Una casa esquina. Antigua. Con todas las habitaciones frente a corredores que circundaban un patio central. Con fragantes diamelos en flor.
Y un patio trasero, con parras de robustos racimos. Almendros, álamos y el espacio suficiente para andar en bicicleta sin usar las manos.
Pero mi padre no gustaba de esa ubicación. Estaba a unas 9 cuadras de su oficina, lo cual para el era muy lejos.
Abandonamos ese hogar y nos trasladamos al pleno centro de la ciudad.

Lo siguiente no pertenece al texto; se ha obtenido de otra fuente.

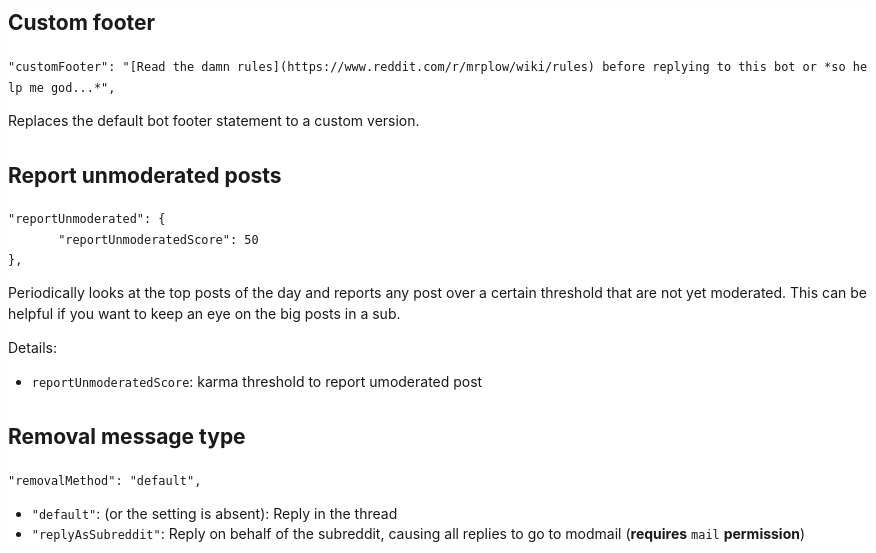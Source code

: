 ## Custom footer

    "customFooter": "[Read the damn rules](https://www.reddit.com/r/mrplow/wiki/rules) before replying to this bot or *so help me god...*",

Replaces the default bot footer statement to a custom version.

## Report unmoderated posts

    "reportUnmoderated": {
           "reportUnmoderatedScore": 50
    },

Periodically looks at the top posts of the day and reports any post over a certain threshold that are not yet moderated. This can be helpful if you want to keep an eye on the big posts in a sub.

Details:

- `reportUnmoderatedScore`: karma threshold to report umoderated post

## Removal message type

    "removalMethod": "default",

- `"default"`: (or the setting is absent): Reply in the thread
- `"replyAsSubreddit"`: Reply on behalf of the subreddit, causing all replies to go to modmail (**requires** `mail` **permission**)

La casa era mas pequeña. Tenía 252 m2 edificados. Con dormitorio principal. Uno para mi hermano menor y yo. Dos dormitorios para visitas. Un salón que contenía la biblioteca familiar que era casi el Google de hoy en día. Comedor de visitas. Comedor de diario y de servicios. Una pieza de costura. Pieza y baño de servicio.
El baño principal, que incluía una bodega: En esta se almacenaba alimentos de uso diario y un par de vasijas de vidrio, con 15 litros de vino tinto y blanco en cada una de ellas. Una bodega extra, con alimentos no perescibles, a la que se accedía por una puerta exterior, o bien por el dormitorio de visitas.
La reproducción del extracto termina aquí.